Salut community,
I had a problem with leaking memory in some code of mine and posted a question on this board (Issue with python memory management). Through some inspection I found what I had to change in my code to stop memory from leaking, but I still do not understand the fundamentals of it.
A small example for my problem looks like this:
import gc
from dataclasses import dataclass
import psutil
class SomeClass:
def __init__(self, *args):
self.args = args
@staticmethod
def from_str(some_str):
# do some stuff with some_str
return SomeClass(*SomeClass.disassemble(some_str).to_tuple())
@staticmethod
def disassemble(some_str):
@dataclass
class StringAttributes:
attr1: str
def to_tuple(self):
return (v for v in self.__dict__.values())
return StringAttributes(some_str[0])
def some_function(strings: set[str]) -> set[SomeClass]:
return {SomeClass.from_str(s) for s in strings}
counter = 0
process = psutil.Process()
while True:
a = some_function({str(counter)})
print(
f"\n"
f""
f"Date processed: {counter}\n"
f"Memory consumption:\n"
f"Resident memory (MB): {process.memory_info().rss / 1024 ** 2}\n"
f"Virtual memory (MB): {process.memory_info().vms / 1024 ** 2}\n"

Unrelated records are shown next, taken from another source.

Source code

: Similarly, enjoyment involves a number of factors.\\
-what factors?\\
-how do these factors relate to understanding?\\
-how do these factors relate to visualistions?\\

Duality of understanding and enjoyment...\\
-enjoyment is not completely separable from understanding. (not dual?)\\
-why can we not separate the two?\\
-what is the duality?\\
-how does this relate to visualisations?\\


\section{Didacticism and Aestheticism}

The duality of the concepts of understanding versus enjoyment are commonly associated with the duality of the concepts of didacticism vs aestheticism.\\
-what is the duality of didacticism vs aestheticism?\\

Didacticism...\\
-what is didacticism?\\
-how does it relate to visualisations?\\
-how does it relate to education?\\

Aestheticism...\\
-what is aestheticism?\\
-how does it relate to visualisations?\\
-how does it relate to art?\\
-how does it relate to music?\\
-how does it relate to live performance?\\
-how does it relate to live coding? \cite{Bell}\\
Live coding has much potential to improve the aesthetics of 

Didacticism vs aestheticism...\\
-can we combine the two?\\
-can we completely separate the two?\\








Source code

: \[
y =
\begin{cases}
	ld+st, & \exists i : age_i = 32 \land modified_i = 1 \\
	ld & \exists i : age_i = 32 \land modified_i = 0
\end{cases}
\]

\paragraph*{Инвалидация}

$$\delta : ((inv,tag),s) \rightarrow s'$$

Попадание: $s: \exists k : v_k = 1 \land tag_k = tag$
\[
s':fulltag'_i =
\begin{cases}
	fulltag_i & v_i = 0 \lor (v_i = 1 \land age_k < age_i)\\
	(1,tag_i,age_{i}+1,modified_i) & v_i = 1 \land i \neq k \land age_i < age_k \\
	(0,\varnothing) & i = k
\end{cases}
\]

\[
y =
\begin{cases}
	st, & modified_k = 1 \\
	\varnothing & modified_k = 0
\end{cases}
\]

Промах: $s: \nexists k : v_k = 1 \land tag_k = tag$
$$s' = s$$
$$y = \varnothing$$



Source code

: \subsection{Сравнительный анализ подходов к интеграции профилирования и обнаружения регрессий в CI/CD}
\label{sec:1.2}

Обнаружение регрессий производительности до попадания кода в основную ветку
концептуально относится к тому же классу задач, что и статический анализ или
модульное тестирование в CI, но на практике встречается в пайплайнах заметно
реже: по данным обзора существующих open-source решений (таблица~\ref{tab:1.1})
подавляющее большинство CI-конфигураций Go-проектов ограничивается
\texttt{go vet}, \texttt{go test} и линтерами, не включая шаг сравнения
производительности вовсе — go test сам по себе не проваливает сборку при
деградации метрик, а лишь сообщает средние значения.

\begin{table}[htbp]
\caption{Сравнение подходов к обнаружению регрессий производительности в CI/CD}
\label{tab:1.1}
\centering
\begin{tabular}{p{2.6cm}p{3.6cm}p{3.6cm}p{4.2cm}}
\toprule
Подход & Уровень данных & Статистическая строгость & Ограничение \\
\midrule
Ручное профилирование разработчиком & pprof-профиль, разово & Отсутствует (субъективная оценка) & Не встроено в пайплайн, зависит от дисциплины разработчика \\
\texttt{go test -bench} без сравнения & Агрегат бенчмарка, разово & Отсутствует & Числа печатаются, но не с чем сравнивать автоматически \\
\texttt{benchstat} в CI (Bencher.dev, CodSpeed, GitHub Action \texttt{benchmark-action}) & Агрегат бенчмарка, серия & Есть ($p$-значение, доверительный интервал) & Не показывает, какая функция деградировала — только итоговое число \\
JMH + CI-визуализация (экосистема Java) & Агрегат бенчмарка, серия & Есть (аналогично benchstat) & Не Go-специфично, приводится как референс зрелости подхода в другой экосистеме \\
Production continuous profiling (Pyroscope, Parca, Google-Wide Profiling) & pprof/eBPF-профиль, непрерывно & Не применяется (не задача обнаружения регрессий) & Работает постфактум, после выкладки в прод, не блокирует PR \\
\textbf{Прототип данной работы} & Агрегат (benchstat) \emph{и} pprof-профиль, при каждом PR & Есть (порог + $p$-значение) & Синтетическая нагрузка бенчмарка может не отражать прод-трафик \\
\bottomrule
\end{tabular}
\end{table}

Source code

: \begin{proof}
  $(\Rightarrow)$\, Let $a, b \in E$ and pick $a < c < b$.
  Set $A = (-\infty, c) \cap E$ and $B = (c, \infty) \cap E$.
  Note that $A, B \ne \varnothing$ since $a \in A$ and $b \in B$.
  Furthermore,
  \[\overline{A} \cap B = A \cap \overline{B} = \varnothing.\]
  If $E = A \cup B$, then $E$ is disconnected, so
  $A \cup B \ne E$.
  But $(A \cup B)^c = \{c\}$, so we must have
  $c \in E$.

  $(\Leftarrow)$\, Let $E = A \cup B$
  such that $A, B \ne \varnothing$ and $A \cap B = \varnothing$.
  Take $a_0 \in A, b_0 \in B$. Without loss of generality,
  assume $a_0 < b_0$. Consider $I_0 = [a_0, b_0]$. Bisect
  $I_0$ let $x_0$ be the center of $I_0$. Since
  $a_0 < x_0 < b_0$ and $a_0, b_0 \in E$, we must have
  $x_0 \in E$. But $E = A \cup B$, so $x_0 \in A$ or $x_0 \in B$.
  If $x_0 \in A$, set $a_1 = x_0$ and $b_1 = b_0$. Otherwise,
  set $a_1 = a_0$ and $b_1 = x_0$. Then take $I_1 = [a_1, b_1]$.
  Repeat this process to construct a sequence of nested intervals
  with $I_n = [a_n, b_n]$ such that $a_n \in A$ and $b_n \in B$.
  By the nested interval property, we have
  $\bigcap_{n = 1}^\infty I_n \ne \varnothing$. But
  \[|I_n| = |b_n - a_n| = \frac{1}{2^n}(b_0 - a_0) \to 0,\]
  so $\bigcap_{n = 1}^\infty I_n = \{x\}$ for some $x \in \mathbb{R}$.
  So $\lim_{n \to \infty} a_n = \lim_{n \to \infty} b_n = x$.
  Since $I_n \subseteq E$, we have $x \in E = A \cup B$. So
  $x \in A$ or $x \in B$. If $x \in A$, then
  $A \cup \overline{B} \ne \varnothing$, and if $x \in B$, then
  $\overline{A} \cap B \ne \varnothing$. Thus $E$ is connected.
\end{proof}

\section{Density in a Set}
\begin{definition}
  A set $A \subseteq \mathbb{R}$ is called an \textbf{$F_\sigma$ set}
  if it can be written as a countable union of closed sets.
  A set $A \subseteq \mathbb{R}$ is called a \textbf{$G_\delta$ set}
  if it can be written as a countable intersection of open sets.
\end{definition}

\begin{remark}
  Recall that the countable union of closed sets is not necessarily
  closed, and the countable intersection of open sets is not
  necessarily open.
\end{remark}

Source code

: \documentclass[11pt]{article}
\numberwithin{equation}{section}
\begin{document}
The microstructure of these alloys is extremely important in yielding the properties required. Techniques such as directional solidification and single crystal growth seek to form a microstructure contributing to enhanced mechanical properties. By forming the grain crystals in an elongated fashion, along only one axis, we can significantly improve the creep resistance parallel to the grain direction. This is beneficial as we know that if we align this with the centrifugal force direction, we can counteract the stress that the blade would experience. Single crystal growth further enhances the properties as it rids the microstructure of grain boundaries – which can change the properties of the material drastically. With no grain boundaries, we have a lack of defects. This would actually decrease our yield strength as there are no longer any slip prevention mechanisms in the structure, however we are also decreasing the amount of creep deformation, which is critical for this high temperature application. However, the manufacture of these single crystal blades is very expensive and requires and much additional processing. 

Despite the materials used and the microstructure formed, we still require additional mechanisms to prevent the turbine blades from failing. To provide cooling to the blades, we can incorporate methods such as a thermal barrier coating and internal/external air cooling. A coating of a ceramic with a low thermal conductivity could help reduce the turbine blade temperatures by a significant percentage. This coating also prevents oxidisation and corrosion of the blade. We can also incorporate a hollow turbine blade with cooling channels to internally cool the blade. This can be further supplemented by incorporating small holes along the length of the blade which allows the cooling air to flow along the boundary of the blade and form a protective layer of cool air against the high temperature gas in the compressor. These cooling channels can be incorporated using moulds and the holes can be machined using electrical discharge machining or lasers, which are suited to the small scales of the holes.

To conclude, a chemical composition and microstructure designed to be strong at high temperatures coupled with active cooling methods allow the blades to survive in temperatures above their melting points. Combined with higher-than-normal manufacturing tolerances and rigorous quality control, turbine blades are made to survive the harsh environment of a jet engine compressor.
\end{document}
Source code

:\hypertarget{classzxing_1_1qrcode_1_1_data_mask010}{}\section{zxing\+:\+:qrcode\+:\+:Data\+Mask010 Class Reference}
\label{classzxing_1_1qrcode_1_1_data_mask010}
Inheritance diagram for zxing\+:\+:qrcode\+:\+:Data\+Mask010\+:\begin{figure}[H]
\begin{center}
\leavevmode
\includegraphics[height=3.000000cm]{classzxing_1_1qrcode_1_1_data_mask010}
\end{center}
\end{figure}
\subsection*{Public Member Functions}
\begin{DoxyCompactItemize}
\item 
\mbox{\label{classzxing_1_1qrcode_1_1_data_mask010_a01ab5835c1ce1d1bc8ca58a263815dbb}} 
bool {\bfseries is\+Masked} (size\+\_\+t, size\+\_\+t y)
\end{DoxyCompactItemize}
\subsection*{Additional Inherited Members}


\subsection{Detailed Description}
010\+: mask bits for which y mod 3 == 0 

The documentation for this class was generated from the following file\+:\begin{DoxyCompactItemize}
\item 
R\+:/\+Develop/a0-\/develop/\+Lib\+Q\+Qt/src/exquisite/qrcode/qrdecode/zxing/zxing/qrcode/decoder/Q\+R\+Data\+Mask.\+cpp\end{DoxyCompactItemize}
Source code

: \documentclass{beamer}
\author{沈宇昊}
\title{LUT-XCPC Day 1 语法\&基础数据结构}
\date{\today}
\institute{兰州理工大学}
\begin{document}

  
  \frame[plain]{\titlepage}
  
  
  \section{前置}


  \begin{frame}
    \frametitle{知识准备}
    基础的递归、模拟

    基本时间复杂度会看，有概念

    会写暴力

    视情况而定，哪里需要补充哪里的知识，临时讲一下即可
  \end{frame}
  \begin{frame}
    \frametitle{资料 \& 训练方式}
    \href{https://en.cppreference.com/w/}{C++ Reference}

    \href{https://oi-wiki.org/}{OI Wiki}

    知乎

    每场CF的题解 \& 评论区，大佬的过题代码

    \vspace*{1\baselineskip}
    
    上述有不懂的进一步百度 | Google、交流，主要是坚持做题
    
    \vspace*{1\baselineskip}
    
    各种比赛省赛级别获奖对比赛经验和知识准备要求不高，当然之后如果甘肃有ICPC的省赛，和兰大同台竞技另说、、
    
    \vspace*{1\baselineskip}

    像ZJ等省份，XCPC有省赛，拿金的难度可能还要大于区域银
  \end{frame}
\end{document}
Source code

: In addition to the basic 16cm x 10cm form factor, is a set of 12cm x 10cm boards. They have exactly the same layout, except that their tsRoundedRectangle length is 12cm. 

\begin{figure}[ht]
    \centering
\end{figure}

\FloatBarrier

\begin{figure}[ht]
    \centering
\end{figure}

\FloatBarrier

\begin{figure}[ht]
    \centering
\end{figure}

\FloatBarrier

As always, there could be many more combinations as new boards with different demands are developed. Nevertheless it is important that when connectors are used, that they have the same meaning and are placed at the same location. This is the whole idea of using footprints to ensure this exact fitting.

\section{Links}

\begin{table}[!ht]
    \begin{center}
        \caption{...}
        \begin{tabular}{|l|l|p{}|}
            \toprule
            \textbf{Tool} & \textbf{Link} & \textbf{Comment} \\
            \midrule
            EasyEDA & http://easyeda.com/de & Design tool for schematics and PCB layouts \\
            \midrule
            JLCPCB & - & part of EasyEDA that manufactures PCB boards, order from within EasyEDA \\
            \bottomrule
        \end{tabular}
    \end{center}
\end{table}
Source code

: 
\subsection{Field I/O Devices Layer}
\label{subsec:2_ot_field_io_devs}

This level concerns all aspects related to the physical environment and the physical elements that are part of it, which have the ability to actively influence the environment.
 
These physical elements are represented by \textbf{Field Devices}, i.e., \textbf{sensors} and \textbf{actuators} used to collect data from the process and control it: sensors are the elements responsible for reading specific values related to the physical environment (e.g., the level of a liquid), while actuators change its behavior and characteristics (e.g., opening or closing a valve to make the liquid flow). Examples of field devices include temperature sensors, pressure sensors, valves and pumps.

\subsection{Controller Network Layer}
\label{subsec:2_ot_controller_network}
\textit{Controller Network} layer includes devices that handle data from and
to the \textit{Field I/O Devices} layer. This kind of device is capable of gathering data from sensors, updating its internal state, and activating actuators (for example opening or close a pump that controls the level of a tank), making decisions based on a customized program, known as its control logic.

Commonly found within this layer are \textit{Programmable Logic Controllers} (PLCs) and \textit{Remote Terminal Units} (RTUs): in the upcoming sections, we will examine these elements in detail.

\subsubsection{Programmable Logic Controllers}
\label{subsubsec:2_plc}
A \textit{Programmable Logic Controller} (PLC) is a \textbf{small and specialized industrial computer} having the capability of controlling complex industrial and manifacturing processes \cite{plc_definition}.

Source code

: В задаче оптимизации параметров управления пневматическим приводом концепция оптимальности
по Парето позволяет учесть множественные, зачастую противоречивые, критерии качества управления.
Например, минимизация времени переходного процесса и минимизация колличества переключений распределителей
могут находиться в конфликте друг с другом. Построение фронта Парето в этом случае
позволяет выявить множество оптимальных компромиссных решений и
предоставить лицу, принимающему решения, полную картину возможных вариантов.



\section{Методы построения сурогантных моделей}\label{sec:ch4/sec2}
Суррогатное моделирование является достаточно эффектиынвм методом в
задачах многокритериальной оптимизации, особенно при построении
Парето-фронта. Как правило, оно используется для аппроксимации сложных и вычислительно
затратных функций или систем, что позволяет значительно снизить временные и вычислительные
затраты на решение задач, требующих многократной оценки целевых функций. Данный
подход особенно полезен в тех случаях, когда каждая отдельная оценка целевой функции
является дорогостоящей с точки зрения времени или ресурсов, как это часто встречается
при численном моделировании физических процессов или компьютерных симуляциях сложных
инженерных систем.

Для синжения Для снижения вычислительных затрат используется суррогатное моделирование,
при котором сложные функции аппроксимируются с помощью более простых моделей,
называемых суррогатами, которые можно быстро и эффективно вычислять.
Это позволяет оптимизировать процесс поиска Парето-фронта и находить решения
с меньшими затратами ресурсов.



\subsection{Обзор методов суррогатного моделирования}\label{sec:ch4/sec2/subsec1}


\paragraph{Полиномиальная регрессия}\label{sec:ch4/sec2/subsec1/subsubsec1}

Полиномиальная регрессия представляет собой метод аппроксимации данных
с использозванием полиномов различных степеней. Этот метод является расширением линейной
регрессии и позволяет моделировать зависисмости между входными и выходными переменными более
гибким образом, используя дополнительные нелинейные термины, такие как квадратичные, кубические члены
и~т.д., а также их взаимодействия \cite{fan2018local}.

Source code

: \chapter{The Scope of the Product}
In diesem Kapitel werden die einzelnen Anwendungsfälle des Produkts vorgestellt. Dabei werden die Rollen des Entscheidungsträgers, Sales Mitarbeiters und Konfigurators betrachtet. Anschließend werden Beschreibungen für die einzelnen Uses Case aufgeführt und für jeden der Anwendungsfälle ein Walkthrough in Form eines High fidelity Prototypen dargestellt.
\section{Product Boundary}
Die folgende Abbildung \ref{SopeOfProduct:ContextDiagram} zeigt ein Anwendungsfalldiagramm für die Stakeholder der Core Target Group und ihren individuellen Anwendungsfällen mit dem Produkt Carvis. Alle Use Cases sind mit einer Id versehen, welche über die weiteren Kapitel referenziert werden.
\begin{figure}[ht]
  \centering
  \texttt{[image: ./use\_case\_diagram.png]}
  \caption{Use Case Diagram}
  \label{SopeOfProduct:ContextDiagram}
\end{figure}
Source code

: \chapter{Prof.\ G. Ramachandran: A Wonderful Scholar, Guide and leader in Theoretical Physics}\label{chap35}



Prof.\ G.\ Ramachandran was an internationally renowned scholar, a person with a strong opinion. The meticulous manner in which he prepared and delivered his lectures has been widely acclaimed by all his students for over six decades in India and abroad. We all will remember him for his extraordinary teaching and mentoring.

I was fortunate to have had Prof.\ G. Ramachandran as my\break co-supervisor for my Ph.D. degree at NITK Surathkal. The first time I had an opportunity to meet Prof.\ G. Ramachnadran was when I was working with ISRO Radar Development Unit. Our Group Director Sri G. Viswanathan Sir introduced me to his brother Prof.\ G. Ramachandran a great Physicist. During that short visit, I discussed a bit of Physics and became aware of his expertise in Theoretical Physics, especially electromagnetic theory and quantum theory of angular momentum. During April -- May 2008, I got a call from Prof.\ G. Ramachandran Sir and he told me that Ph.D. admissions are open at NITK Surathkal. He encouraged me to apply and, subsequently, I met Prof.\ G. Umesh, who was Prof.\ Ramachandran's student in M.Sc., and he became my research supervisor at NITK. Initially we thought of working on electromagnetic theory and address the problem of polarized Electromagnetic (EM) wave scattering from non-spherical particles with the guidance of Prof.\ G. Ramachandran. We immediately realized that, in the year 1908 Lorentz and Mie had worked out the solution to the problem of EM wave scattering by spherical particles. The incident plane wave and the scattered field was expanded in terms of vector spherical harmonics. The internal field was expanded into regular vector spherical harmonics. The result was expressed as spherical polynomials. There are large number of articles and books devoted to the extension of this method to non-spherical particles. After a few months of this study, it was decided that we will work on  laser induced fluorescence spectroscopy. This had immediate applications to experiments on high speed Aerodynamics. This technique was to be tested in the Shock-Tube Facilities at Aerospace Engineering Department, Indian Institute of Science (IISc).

f"Object count: {len(gc.get_objects())}"
)
gc.collect()
counter += 1
Running this script leads to small increments in the virtual memory consumption at irregular iteration intervals, e.g.
Date processed: 1552
Memory consumption:
Resident memory (MB): 15.375
Virtual memory (MB): 231.78515625
Object count: 13488
Date processed: 1553
Memory consumption:
Resident memory (MB): 15.75
Virtual memory (MB): 231.984375
Object count: 13488
The count of objects tracked by the garbage collector however stays constant at every iteration step.
When I change the code to move the StringAttributes dataclass outside of the disassemble method however the memory consumption is constant throughout all iterations as far as I observed it.
@dataclass
class StringAttributes:
attr1: str
def to_tuple(self):
return (v for v in self.__dict__.values())
class SomeClass:
def __init__(self, *args):
self.args = args
@staticmethod
def from_str(some_str):
# do some stuff with some_str
return SomeClass(*SomeClass.disassemble(some_str).to_tuple())
@staticmethod
def disassemble(some_str):
return StringAttributes(some_str[0])
def some_function(strings: set[str]) -> set[SomeClass]:
return {SomeClass.from_str(s) for s in strings}
Now this change in the code layout solves my problem, but it leaves me puzzled:
- Why does this solve my problem, i.e. what exactly is staying in the process' memory when I define the dataclass in a nested way? I guess the problem is that I return an instance of the dataclass from the disassemble method and thus move it outside of the scope where it is defined.
- Why does the increase in virtual memory not reflect in the length of the list of objects tracked by the garbage collector or in the list of unreachable objects (which I take to be gc.garbage)?